Clinton has a narrow eight-point edge over Trump on which candidate has stronger moral character, 46 to 38 percent. A sizable 13 percent said that neither candidate possesses this trait. A larger share of Trump supporters than Clinton supporters say that neither candidate has strong moral character (12 percent vs. 2 percent).

Republicans' reactions to Ryan

Ryan's decision not to campaign for Trump this fall has proved unpopular among his fellow partisans. This comes as Ryan's status as House speaker is in peril because of Republican infighting.

Rejection of Ryan's stance swells to 75 percent among Republicans and GOP-leaning independents who identify as “very conservative” compared with smaller majorities of “somewhat conservative” Republicans (63 percent) and those who are moderate or liberal (56 percent).

How the GOP and Donald Trump are handling their messy breakup (Video: Peter Stevenson/The Washington Post, Photo: Charles Ommanney/The Washington Post)

Ryan's stand against Trump is being handled differently by several other prominent Republicans. For one, Rep. Rep. Jason Chaffetz (R-Utah) has said that even though he could not endorse Trump or his actions, he still plans to vote for the Republican nominee.

Maryland Gov. Larry Hogan, a popular Republican in an overwhelmingly Democratic state, has spoken out against Trump, a move that was widely popular with independents and Democrats in the state, but Republicans were split on whether they approved of the decision.
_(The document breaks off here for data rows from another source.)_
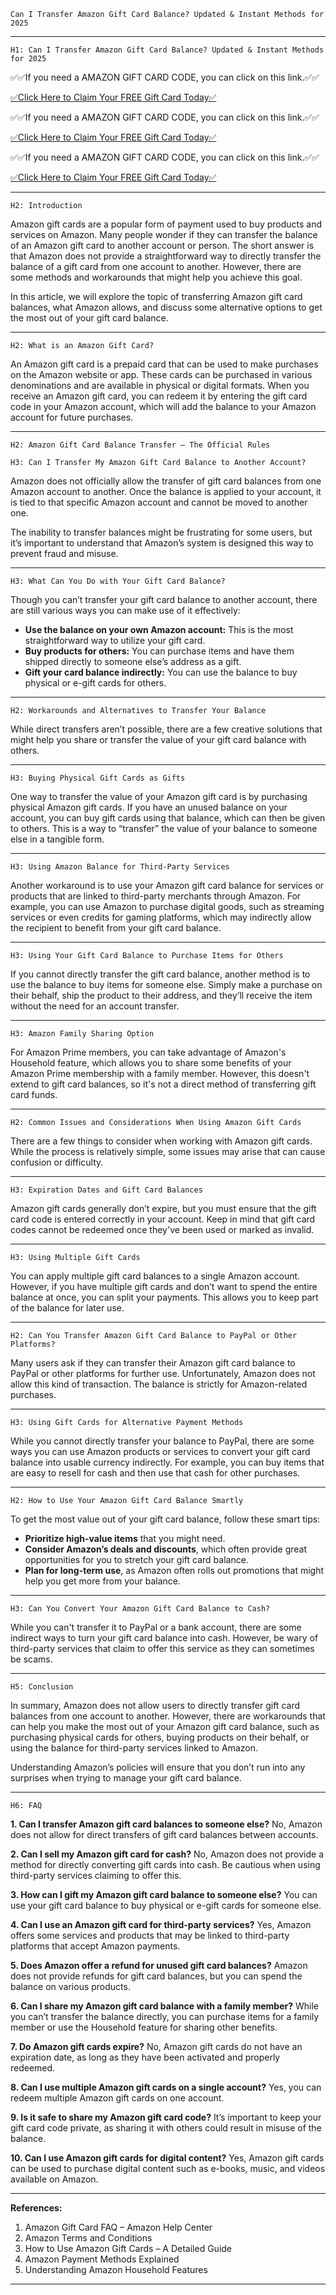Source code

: `Can I Transfer Amazon Gift Card Balance? Updated & Instant Methods for 2025`

---

`H1: Can I Transfer Amazon Gift Card Balance? Updated & Instant Methods for 2025`

✅✅If you need a AMAZON GIFT CARD CODE, you can click on this link.✅✅

[✅Click Here to Claim Your FREE Gift Card Today✅](https://therewardgate.com/Amazongiftcard/)

✅✅If you need a AMAZON GIFT CARD CODE, you can click on this link.✅✅

[✅Click Here to Claim Your FREE Gift Card Today✅](https://therewardgate.com/Amazongiftcard/)

✅✅If you need a AMAZON GIFT CARD CODE, you can click on this link.✅✅

[✅Click Here to Claim Your FREE Gift Card Today✅](https://therewardgate.com/Amazongiftcard/)

---

`H2: Introduction`

Amazon gift cards are a popular form of payment used to buy products and services on Amazon. Many people wonder if they can transfer the balance of an Amazon gift card to another account or person. The short answer is that Amazon does not provide a straightforward way to directly transfer the balance of a gift card from one account to another. However, there are some methods and workarounds that might help you achieve this goal.

In this article, we will explore the topic of transferring Amazon gift card balances, what Amazon allows, and discuss some alternative options to get the most out of your gift card balance.

---

`H2: What is an Amazon Gift Card?`

An Amazon gift card is a prepaid card that can be used to make purchases on the Amazon website or app. These cards can be purchased in various denominations and are available in physical or digital formats. When you receive an Amazon gift card, you can redeem it by entering the gift card code in your Amazon account, which will add the balance to your Amazon account for future purchases.

---

`H2: Amazon Gift Card Balance Transfer – The Official Rules`

`H3: Can I Transfer My Amazon Gift Card Balance to Another Account?`

Amazon does not officially allow the transfer of gift card balances from one Amazon account to another. Once the balance is applied to your account, it is tied to that specific Amazon account and cannot be moved to another one.

The inability to transfer balances might be frustrating for some users, but it’s important to understand that Amazon’s system is designed this way to prevent fraud and misuse.

---

`H3: What Can You Do with Your Gift Card Balance?`

Though you can’t transfer your gift card balance to another account, there are still various ways you can make use of it effectively:

- **Use the balance on your own Amazon account:** This is the most straightforward way to utilize your gift card.
- **Buy products for others:** You can purchase items and have them shipped directly to someone else’s address as a gift.
- **Gift your card balance indirectly:** You can use the balance to buy physical or e-gift cards for others.

---

`H2: Workarounds and Alternatives to Transfer Your Balance`

While direct transfers aren’t possible, there are a few creative solutions that might help you share or transfer the value of your gift card balance with others.

---

`H3: Buying Physical Gift Cards as Gifts`

One way to transfer the value of your Amazon gift card is by purchasing physical Amazon gift cards. If you have an unused balance on your account, you can buy gift cards using that balance, which can then be given to others. This is a way to “transfer” the value of your balance to someone else in a tangible form.

---

`H3: Using Amazon Balance for Third-Party Services`

Another workaround is to use your Amazon gift card balance for services or products that are linked to third-party merchants through Amazon. For example, you can use Amazon to purchase digital goods, such as streaming services or even credits for gaming platforms, which may indirectly allow the recipient to benefit from your gift card balance.

---

`H3: Using Your Gift Card Balance to Purchase Items for Others`

If you cannot directly transfer the gift card balance, another method is to use the balance to buy items for someone else. Simply make a purchase on their behalf, ship the product to their address, and they’ll receive the item without the need for an account transfer.

---

`H3: Amazon Family Sharing Option`

For Amazon Prime members, you can take advantage of Amazon's Household feature, which allows you to share some benefits of your Amazon Prime membership with a family member. However, this doesn't extend to gift card balances, so it's not a direct method of transferring gift card funds.

---

`H2: Common Issues and Considerations When Using Amazon Gift Cards`

There are a few things to consider when working with Amazon gift cards. While the process is relatively simple, some issues may arise that can cause confusion or difficulty.

---

`H3: Expiration Dates and Gift Card Balances`

Amazon gift cards generally don’t expire, but you must ensure that the gift card code is entered correctly in your account. Keep in mind that gift card codes cannot be redeemed once they've been used or marked as invalid.

---

`H3: Using Multiple Gift Cards`

You can apply multiple gift card balances to a single Amazon account. However, if you have multiple gift cards and don’t want to spend the entire balance at once, you can split your payments. This allows you to keep part of the balance for later use.

---

`H2: Can You Transfer Amazon Gift Card Balance to PayPal or Other Platforms?`

Many users ask if they can transfer their Amazon gift card balance to PayPal or other platforms for further use. Unfortunately, Amazon does not allow this kind of transaction. The balance is strictly for Amazon-related purchases.

---

`H3: Using Gift Cards for Alternative Payment Methods`

While you cannot directly transfer your balance to PayPal, there are some ways you can use Amazon products or services to convert your gift card balance into usable currency indirectly. For example, you can buy items that are easy to resell for cash and then use that cash for other purchases.

---

`H2: How to Use Your Amazon Gift Card Balance Smartly`

To get the most value out of your gift card balance, follow these smart tips:

- **Prioritize high-value items** that you might need.
- **Consider Amazon’s deals and discounts**, which often provide great opportunities for you to stretch your gift card balance.
- **Plan for long-term use**, as Amazon often rolls out promotions that might help you get more from your balance.

---

`H3: Can You Convert Your Amazon Gift Card Balance to Cash?`

While you can't transfer it to PayPal or a bank account, there are some indirect ways to turn your gift card balance into cash. However, be wary of third-party services that claim to offer this service as they can sometimes be scams.

---

`H5: Conclusion`

In summary, Amazon does not allow users to directly transfer gift card balances from one account to another. However, there are workarounds that can help you make the most out of your Amazon gift card balance, such as purchasing physical cards for others, buying products on their behalf, or using the balance for third-party services linked to Amazon.

Understanding Amazon’s policies will ensure that you don’t run into any surprises when trying to manage your gift card balance.

---

`H6: FAQ`

**1. Can I transfer Amazon gift card balances to someone else?**
No, Amazon does not allow for direct transfers of gift card balances between accounts.

**2. Can I sell my Amazon gift card for cash?**
No, Amazon does not provide a method for directly converting gift cards into cash. Be cautious when using third-party services claiming to offer this.

**3. How can I gift my Amazon gift card balance to someone else?**
You can use your gift card balance to buy physical or e-gift cards for someone else.

**4. Can I use an Amazon gift card for third-party services?**
Yes, Amazon offers some services and products that may be linked to third-party platforms that accept Amazon payments.

**5. Does Amazon offer a refund for unused gift card balances?**
Amazon does not provide refunds for gift card balances, but you can spend the balance on various products.

**6. Can I share my Amazon gift card balance with a family member?**
While you can’t transfer the balance directly, you can purchase items for a family member or use the Household feature for sharing other benefits.

**7. Do Amazon gift cards expire?**
No, Amazon gift cards do not have an expiration date, as long as they have been activated and properly redeemed.

**8. Can I use multiple Amazon gift cards on a single account?**
Yes, you can redeem multiple Amazon gift cards on one account.

**9. Is it safe to share my Amazon gift card code?**
It’s important to keep your gift card code private, as sharing it with others could result in misuse of the balance.

**10. Can I use Amazon gift cards for digital content?**
Yes, Amazon gift cards can be used to purchase digital content such as e-books, music, and videos available on Amazon.

---

**References:**

1. Amazon Gift Card FAQ – Amazon Help Center
2. Amazon Terms and Conditions
3. How to Use Amazon Gift Cards – A Detailed Guide
4. Amazon Payment Methods Explained
5. Understanding Amazon Household Features

---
This Washington Post-ABC News poll was conducted by telephone Oct. 25 to 28 among a random national sample of 1,781 adults, including landline and cellphone respondents. Overall results have a margin-of-sampling error of plus-or-minus-2.5 points; the error margin is plus-or-minus-three points among the sample of 1,160 likely voters. Sampling, data collection and tabulation are by Abt-SRBI of New York.